* _WORK INSTRUCTION_
Go through the entries below and print, exactly, the lines starting at the one with "- @business-as-code/address@0.0.0-bollards-20230812095812" and ending at the one with "- @business-as-code/fslib@0.0.0-bollards-20230812095533", keeping both ends and no others.

[RECORDS SUPPLIED Boundary: Start]

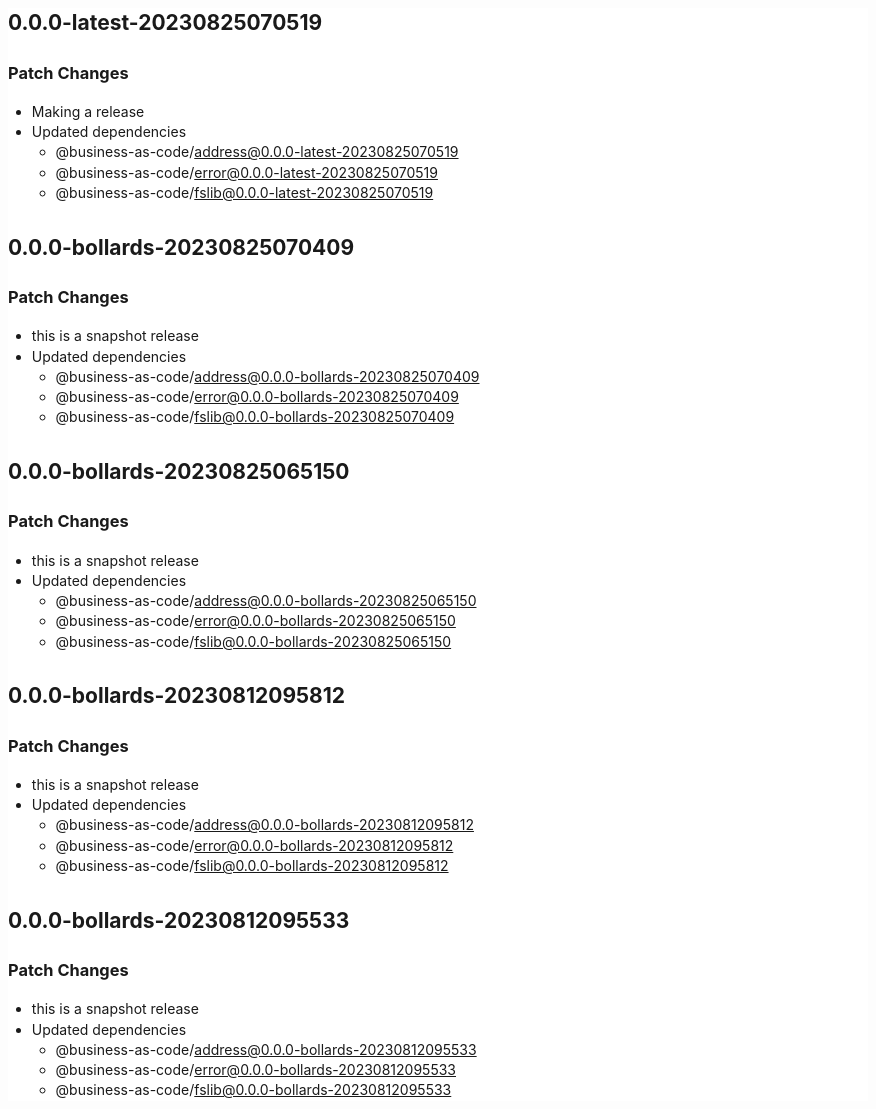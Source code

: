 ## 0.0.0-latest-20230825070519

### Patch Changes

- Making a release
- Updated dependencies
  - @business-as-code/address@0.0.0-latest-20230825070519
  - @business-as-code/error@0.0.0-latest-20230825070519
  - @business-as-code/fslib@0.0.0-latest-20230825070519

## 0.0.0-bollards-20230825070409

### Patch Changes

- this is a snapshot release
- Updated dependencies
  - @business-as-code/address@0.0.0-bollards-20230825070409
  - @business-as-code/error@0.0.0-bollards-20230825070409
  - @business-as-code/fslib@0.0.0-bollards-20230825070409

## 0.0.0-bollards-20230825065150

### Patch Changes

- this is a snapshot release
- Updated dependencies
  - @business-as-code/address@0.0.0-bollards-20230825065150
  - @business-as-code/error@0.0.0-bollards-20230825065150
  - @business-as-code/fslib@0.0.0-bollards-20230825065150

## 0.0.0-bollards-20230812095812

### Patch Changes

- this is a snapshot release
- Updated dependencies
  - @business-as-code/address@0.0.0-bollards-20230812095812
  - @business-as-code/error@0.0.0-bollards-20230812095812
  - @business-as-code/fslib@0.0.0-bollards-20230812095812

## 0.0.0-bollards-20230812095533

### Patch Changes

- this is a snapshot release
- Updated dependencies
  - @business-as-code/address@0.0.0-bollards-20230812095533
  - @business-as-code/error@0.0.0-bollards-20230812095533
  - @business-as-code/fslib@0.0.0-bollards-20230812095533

[RECORDS SUPPLIED Boundary: End]
[RECORDS SUPPLIED Boundary: Start]

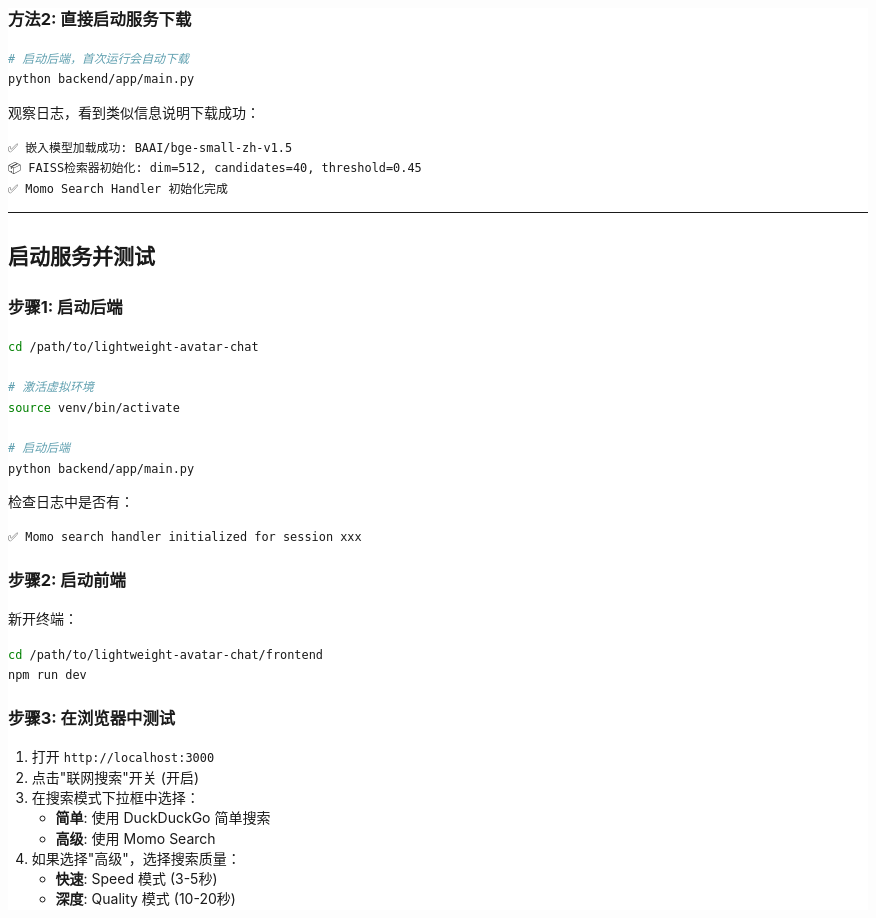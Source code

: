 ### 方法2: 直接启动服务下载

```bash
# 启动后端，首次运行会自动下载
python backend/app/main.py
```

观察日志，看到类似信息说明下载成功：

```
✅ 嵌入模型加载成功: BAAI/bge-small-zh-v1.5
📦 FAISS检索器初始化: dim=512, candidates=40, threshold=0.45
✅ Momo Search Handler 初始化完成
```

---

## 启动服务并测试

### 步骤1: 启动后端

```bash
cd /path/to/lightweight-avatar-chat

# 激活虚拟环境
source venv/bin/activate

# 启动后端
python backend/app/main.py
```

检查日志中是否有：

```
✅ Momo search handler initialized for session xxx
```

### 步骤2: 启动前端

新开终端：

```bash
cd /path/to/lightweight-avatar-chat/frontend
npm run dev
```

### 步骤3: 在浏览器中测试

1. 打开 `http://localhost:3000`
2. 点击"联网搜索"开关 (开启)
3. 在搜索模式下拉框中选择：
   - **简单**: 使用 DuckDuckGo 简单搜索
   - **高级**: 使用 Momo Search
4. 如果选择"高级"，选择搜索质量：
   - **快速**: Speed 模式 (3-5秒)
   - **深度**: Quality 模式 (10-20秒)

[RECORDS SUPPLIED Boundary: End]

* _ANSWER TO THE EXERCISE_
  - @business-as-code/address@0.0.0-bollards-20230812095812
  - @business-as-code/error@0.0.0-bollards-20230812095812
  - @business-as-code/fslib@0.0.0-bollards-20230812095812

## 0.0.0-bollards-20230812095533

### Patch Changes

- this is a snapshot release
- Updated dependencies
  - @business-as-code/address@0.0.0-bollards-20230812095533
  - @business-as-code/error@0.0.0-bollards-20230812095533
  - @business-as-code/fslib@0.0.0-bollards-20230812095533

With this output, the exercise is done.